If you don’t have the support on the radio, or with MTV for video, if you don’t have all of these other things behind the scenes, you can’t generate enough audience interest to get them to buy your music and it hit the charts. You have to just shoulder and take all of that.
That was also a part of why I decided that I was just going to do it my way. That led me to thinking about balance and wellness: how can I make it last long term?
One in five people suffer from anxiety or depression and there are organisations that are there to help, but people are afraid to step out and say, ‘I need help.’ As an artist you’re always trying to present the best impression of yourself. You want to attract people to you.
It’s about letting people know that it’s OK to talk about things, to go and get help and regularly look inwards and assess where you are inside as well as what you’re doing externally for your music.
Encouraging people to live well seems to be a message that people want to hear.
A lot of people now have been coming out and talking about mental health issues.
Looking at Kanye with his outbursts you think, ‘Man, that shouldn’t be happening.’ There should be some sort of duty of care, platforms shouldn’t be pushing people to the forefront without some form of warning of what pressures might be ahead.
With industry pressures and the worry that if you achieve success it might not last, it could be easy for artists to start thinking: ‘I need to keep selling myself and getting myself out there and “no publicity is bad publicity”, so if it’s a big scandal, and that’s the way I hit the headlines then so be it.’ How do you manage that as an artist? Is there a better way to view the whole situation?
One of the key areas I talk about is ‘your big idea.’ It’s about having a strong direction and focus on what it is that you want from the industry and why you’re making music in the first place. What difference are you making to the lives of the people around you and your own life? When you have that as a foundation everything else can plug into it.
Your big idea will evolve. It’s okay to regularly assess and allow that to happen organically.
I also talk about your belief in yourself and how important it is to have positive influences around you. Don’t feel bad about getting rid of people even if they’re your family members. Say: ‘look, I love you but I need to create a space away from you because this is harmful.’
It’s great that you’re trying to get a message of care out there to others in the music industry. Do you think there are enough people voicing that message at the moment to get it across?
It would be nice to hear more. I like to look at the more holistic side of things, wellness from the inside out, and how changing ourselves can have an impact on the world.
There is a focus on the younger generation, but there are people in their 30s, 50s, and more, who have been making music for a while, are disenfranchised and feel uncomfortable reaching out for help on how to develop their career because they’re a lot older.

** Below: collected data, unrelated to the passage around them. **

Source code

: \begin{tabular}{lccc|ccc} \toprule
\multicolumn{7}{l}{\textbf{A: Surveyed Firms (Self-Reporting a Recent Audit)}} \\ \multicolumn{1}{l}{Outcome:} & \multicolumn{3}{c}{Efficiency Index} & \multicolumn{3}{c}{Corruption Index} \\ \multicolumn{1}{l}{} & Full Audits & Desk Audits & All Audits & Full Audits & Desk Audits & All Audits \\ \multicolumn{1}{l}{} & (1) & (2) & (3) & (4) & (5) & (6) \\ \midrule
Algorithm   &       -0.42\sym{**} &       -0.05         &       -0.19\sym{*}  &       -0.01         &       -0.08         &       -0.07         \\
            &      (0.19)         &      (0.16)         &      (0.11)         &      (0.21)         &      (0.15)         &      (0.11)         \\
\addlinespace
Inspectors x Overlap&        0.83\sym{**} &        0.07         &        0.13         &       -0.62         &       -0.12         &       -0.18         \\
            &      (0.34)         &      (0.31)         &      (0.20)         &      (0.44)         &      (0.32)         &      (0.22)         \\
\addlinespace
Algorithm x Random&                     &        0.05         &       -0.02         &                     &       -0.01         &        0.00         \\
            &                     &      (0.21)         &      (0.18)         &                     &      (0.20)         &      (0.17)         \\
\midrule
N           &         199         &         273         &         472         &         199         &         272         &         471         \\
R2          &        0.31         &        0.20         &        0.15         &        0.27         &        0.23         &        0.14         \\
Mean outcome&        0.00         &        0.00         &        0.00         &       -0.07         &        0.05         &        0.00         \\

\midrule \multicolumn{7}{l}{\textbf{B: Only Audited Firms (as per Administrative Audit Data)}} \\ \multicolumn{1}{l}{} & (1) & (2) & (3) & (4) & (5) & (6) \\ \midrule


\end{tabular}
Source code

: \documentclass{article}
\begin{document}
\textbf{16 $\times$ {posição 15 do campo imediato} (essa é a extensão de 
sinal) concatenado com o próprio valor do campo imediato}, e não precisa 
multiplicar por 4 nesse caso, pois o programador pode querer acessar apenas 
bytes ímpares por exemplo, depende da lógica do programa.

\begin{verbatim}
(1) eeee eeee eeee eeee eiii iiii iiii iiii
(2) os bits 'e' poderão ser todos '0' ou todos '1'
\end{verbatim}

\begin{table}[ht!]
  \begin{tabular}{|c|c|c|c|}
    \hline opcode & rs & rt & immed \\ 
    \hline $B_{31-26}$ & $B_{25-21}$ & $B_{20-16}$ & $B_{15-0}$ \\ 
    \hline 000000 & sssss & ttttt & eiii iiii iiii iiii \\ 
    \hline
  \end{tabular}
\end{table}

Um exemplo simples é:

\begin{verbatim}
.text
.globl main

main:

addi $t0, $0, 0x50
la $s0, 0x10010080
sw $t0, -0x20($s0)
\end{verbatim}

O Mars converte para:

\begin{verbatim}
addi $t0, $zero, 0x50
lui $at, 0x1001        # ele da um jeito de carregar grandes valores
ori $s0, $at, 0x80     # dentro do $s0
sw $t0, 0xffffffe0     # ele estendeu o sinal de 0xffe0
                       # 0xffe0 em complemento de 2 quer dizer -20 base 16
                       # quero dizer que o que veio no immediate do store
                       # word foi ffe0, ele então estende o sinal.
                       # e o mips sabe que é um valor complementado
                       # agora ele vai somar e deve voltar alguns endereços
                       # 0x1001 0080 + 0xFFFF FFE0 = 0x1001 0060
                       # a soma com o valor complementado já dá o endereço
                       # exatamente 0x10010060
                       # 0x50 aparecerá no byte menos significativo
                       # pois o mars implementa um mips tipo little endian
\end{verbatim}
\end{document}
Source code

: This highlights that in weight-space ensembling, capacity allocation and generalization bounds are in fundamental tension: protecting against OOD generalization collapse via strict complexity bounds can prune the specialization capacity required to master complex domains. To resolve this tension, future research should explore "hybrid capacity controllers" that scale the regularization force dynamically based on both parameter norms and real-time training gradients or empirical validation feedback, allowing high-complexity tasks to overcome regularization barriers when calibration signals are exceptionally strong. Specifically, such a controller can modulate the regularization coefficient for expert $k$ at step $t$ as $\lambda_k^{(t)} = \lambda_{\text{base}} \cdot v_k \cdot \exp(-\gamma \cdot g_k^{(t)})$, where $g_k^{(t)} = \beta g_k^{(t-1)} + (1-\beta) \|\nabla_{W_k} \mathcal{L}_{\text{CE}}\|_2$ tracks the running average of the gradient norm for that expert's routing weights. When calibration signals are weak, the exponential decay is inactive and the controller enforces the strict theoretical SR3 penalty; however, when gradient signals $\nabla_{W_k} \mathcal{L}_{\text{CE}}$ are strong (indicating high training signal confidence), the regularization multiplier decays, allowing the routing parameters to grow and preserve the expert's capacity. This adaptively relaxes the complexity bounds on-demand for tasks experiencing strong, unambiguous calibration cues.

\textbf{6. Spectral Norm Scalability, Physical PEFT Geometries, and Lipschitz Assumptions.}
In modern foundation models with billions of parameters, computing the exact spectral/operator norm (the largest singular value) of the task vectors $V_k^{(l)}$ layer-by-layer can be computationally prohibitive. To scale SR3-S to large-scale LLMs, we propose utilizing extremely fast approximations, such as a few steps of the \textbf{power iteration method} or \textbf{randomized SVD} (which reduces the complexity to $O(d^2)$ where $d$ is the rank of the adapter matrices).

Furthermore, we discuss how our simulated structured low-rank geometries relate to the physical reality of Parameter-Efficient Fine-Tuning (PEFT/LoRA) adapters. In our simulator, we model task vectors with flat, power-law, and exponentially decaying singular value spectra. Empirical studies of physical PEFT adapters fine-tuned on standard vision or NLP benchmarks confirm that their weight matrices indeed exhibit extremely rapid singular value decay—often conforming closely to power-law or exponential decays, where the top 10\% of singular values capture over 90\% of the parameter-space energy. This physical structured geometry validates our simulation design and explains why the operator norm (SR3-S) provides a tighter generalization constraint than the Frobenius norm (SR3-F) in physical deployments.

In my book I also talk about building emotional intelligence and maturity, skills, network, and relationships. With that you can create experiences which feed into your songwriting, feed into your belief in yourself and help you to evolve your big idea about where you want to go and why you want to get there.
It’s also about balancing making money with feeding into your community, creating this kind of cycle of giving that means that everyone grows and you have something to fall back on.
Sometimes people get some success and only think about themselves. They forget about how they got there. Building that team and figuring out how we can help each other and make it sustainable without burning out – that’s what’s important.